SINGAPORE – Running his first marathon for over two years took such a toll on Soh Rui Yong that he suffered from blurry vision which meant he could not even identify his bottle at water stations for half the race.

But the Republic’s top distance runner pushed through at the Valencia Marathon in Spain on Sunday (Dec 5) and was rewarded with a new national record of 2hr 22min 59sec, which lowered his own previous mark by 45 seconds.

The time also meant Soh cleared the Singapore National Olympic Council’s (SNOC) qualification benchmark for next September’s Asian Games in Hangzhou, pegged at the sixth-place performance at the previous edition of the Asiad which was 2:23:42.

If selected, Soh, 30, will be the first Singaporean marathoner at the Asiad.

A week earlier, he had also met the Asian Games qualifying mark for the 10,000m event.

He told The Straits Times over the phone that his time in Valencia was “quite surprising” as he only decided to train for the marathon six weeks ago, having focused most of this year on shorter distances, setting national records in the 2,400m, 5,000m and 10,000m events.

This, however, meant that he had not gotten the mileage he needed to be in his best shape for the 42.195km marathon, with his last competitive race being the Standard Chartered Singapore Marathon in November 2019.

“I felt it at about the 25km mark, when I started feeling pain in my foot, and getting white spotty vision,” said Soh, whose previous fastest was at the Seoul Marathon in March 2019 when he ran 2:23:44.

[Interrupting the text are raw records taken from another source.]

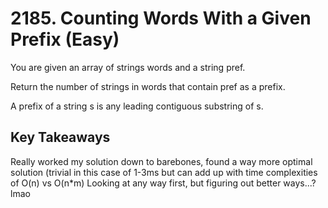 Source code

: # 2185. Counting Words With a Given Prefix (Easy)

You are given an array of strings words and a string pref.

Return the number of strings in words that contain pref as a prefix.

A prefix of a string s is any leading contiguous substring of s.

## Key Takeaways
Really worked my solution down to barebones, found a way more optimal solution (trivial in this case of 1-3ms but can add up with time complexities of O(n) vs O(n*m)
Looking at any way first, but figuring out better ways...? lmao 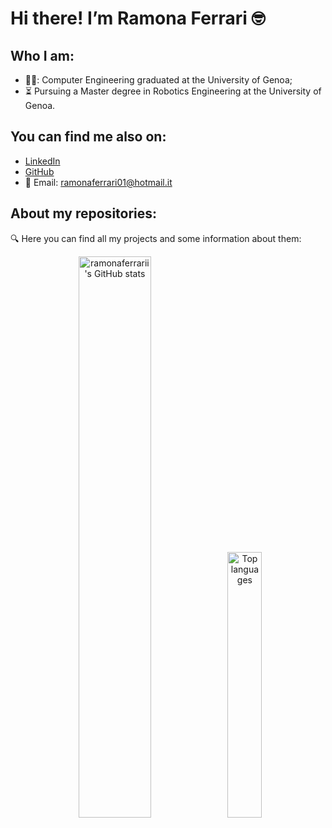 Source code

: # Hi there! I’m Ramona Ferrari :nerd_face:

## Who I am: 
- 👩‍🎓: Computer Engineering graduated at the University of Genoa; 
- ⏳ Pursuing a Master degree in Robotics Engineering at the University of Genoa. 

## You can find me also on:
- [LinkedIn](https://www.linkedin.com/in/ramona-ferrari-3b6a07309/)  
- [GitHub](https://github.com/ramonaferrarii)  
- 📧 Email: [ramonaferrari01@hotmail.it](mailto:ramonaferrari01@hotmail.it)


## About my repositories:
:mag: Here you can find all my projects and some information about them:

<p align="center">
  <img src="https://github-readme-stats.vercel.app/api?username=ramonaferrarii&show_icons=true&hide=prs,issues,contribs&theme=synthwave" alt="ramonaferrarii's GitHub stats" width="48%" />
  <img src="https://github-readme-stats.vercel.app/api/top-langs/?username=ramonaferrarii&layout=compact&langs_count=6&theme=synthwave" alt="Top languages" width="33%" />
</p>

“This was because my training was not as voluminous or intensive… So I was in a lot of pain. It got worse and worse and at the 30km mark, I was trying to look for my personal bottle (at the water station), but my vision was so bad I could not differentiate mine among the five on the table.

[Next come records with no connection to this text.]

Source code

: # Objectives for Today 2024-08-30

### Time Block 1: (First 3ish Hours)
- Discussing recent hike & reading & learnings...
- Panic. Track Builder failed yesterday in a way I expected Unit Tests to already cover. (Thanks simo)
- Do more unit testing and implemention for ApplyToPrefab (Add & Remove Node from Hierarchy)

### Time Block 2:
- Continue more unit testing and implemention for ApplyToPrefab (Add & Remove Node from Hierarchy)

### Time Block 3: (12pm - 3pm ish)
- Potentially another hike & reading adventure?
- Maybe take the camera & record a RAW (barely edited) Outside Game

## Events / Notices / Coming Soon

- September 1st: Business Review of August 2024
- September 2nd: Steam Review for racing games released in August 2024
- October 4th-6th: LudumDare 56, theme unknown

“I was struggling to even finish the race but at that point, it was just a matter of putting one foot in front of the other, and finding the motivation to get to the end.”

So what spurred him on?

“The last couple of years, we haven’t had a lot of chances to race the marathon so firstly I wanted to take full advantage of the opportunity,” he explained.

“And secondly, I wanted to be the first Singaporean to qualify for the Asian Games, and to make Singapore sports history.”

Having qualified for the 10,000m and marathon events at both the SEA Games in Hanoi in May, and Asian Games in September throws up a dilemma for Soh.

“I don’t think I can do both (events),” he said.

“It’s going to be the 10k or the marathon for the SEA Games, if it happens, and the other event for the Asian Games.

“I’ll have to assess my situation again later, and make a decision. But it’s good I have options.”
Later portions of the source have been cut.